**Task requirements**
The expected answer comprises all lines from the entries that contain the string "variables".

--- START ---

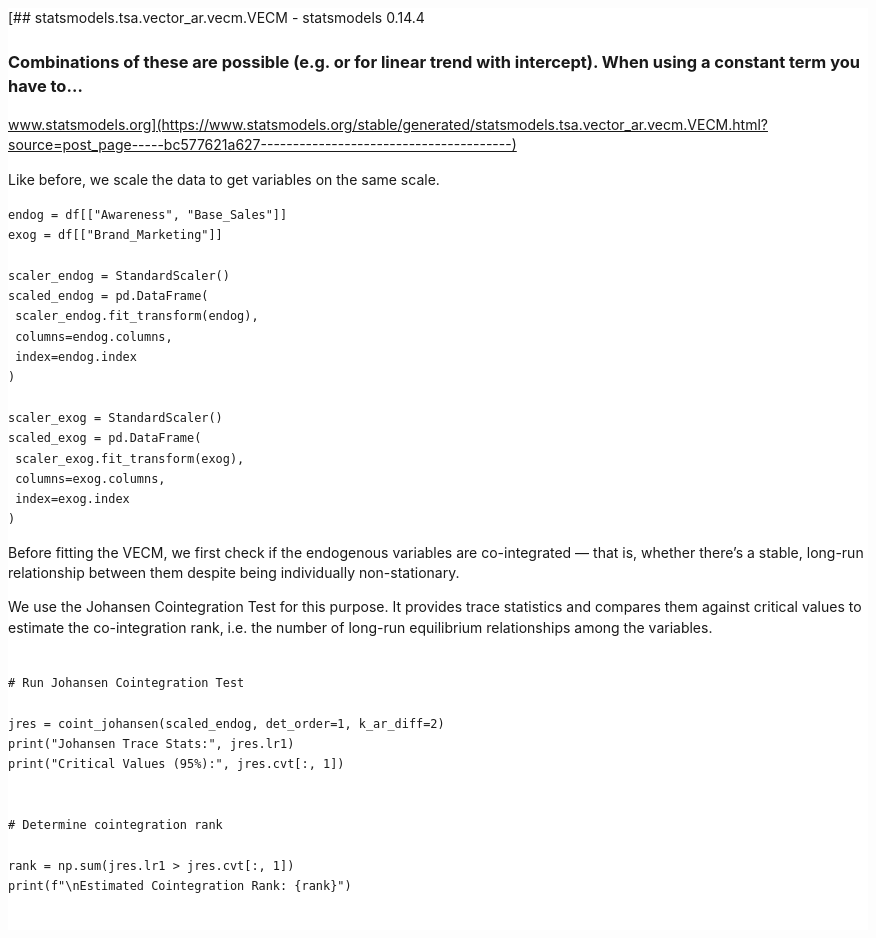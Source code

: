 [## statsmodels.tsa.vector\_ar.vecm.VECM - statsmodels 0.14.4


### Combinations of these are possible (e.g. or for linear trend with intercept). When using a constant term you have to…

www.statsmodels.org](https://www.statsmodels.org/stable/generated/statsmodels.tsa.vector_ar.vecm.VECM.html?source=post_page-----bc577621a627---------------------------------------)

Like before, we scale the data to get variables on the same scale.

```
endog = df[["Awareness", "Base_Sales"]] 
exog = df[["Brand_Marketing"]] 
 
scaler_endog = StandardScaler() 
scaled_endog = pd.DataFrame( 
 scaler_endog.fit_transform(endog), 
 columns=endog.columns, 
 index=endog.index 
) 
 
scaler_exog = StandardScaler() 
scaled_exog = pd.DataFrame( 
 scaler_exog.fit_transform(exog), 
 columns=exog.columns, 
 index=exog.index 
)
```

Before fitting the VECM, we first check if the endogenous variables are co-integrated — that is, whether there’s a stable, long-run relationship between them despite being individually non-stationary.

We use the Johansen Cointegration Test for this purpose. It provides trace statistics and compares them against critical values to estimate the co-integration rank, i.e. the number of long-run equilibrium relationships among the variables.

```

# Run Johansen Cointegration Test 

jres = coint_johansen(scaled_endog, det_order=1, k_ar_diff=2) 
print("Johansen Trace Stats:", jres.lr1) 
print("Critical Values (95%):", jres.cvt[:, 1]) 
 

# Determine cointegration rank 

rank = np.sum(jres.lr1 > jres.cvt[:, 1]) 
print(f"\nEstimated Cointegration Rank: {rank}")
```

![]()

--- END ---

**Response area**
Like before, we scale the data to get variables on the same scale.
Before fitting the VECM, we first check if the endogenous variables are co-integrated — that is, whether there’s a stable, long-run relationship between them despite being individually non-stationary.
We use the Johansen Cointegration Test for this purpose. It provides trace statistics and compares them against critical values to estimate the co-integration rank, i.e. the number of long-run equilibrium relationships among the variables.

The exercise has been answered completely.